Command | | | common parameter class name the method name | | ognl expression conditions, optional | can also continue to add common parameters General command support – n, said several times, avoid matching to a hot function, lead to constantly refresh screen, stop can’t stop All the words of general can output object information support – x, Represents the hierarchy of display objects.

Watch also supports -e, which matches exceptions thrown

Can you do a little more? How do you see where the CPU hot spots are in your application right now?

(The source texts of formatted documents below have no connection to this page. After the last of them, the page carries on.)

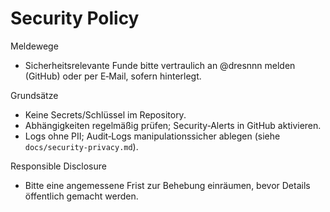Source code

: # Security Policy

Meldewege
- Sicherheitsrelevante Funde bitte vertraulich an @dresnnn melden (GitHub) oder per E‑Mail, sofern hinterlegt.

Grundsätze
- Keine Secrets/Schlüssel im Repository.
- Abhängigkeiten regelmäßig prüfen; Security‑Alerts in GitHub aktivieren.
- Logs ohne PII; Audit‑Logs manipulationssicher ablegen (siehe `docs/security-privacy.md`).

Responsible Disclosure
- Bitte eine angemessene Frist zur Behebung einräumen, bevor Details öffentlich gemacht werden.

Use profiler/ flame charts

Profiler – Samples the application using async-profiler to generate a flame map

profiler start -d 300

Can you do a little more? Use ogNL expressions in Arthas

Ognl basis

The official entry: commons.apache.org/proper/comm… Expressions are parsed against the current object and can be used in several ways:

Access attributes, such as name or name.text
Calling methods, such as hashCode()
Array access, such as Listeners [0]

Arthas is so good, let’s use it!

Attention! Arthas class enhancements are based on bytecode technology, which means that JIT compiled caches fail and performance degrades. Enhancements to Java’s own classes, such as toString enhancements that call toString, can cause havoc with the JVM. Trace can easily help you locate and find performance defects due to high response times, but it is best to trace only one method call link at a time, because the more trace at the same time, the greater the performance impact. If the interface is called too frequently, too many data variables will be recorded in memory, such as TT instructions. It is recommended to add -n parameter to limit the output times. If too many commands are output, the screen keeps flushing. The current commands cannot be terminated, which affects the service performance. The * wildcard is used improperly in commands that support regex and the range is too large. When using asynchronous tasks, do not enable too many background asynchronous commands at the same time. Otherwise, the performance of the target JVM may be affected. It is best to use stop to close the Arthas service for listening and restore the enhanced classes.